Top of RECORDS SUPPLIED

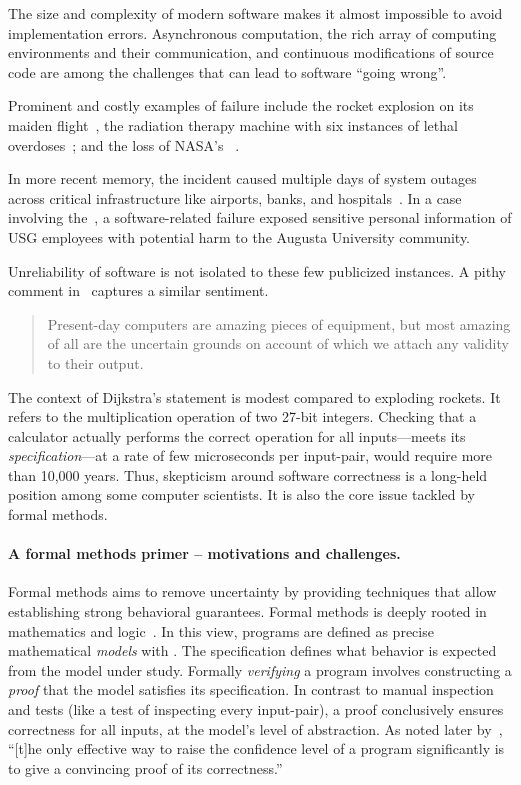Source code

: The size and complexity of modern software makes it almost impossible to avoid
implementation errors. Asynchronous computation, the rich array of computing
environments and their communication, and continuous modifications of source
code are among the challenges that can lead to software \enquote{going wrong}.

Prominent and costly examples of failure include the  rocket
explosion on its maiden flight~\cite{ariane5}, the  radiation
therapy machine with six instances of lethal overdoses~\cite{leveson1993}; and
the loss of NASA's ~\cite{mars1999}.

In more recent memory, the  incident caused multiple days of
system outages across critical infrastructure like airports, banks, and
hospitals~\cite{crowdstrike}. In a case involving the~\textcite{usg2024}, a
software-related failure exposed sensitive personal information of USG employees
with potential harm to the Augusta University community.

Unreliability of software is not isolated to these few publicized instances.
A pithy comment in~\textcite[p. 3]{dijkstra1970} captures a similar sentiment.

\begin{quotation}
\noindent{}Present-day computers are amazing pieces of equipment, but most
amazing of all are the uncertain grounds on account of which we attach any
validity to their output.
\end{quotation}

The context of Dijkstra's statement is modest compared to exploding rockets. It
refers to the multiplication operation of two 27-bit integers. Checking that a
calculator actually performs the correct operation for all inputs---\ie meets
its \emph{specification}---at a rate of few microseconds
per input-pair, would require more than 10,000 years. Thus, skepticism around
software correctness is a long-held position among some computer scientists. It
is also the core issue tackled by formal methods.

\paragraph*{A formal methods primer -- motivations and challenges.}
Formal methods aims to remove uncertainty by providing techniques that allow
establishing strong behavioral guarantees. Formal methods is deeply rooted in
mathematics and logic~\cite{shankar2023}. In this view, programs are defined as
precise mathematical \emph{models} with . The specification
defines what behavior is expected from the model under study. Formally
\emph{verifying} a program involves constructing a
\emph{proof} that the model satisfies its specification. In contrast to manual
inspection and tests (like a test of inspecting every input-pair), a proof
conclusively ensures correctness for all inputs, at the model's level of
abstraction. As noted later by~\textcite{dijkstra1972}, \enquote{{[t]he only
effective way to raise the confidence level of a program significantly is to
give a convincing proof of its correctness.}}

Bottom of RECORDS SUPPLIED
Top of RECORDS SUPPLIED

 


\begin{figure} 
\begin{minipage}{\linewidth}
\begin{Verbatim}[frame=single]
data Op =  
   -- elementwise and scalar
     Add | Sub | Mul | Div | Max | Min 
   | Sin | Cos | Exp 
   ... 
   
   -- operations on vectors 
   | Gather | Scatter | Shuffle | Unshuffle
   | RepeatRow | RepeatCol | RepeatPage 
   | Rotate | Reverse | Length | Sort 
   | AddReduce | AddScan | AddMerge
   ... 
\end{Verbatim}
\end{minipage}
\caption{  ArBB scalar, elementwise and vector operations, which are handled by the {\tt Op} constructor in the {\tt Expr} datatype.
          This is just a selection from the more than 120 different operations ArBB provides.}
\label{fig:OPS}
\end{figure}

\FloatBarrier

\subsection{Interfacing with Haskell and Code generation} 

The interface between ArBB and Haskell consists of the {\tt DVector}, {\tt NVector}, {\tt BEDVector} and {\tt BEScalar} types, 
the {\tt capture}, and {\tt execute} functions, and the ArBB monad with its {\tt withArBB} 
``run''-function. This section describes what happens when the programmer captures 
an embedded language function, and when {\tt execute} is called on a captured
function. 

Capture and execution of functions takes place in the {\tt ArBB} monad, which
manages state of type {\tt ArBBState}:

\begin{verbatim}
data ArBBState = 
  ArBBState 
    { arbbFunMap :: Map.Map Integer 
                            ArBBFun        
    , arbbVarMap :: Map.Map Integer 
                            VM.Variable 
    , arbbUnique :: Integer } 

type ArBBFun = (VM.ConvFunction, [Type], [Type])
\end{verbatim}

Bottom of RECORDS SUPPLIED

WHAT THE TASK REQUIRES >> Nothing but a number is expected: how many lines in the data above hold the word "challenges".

WRITTEN SOLUTION >> 2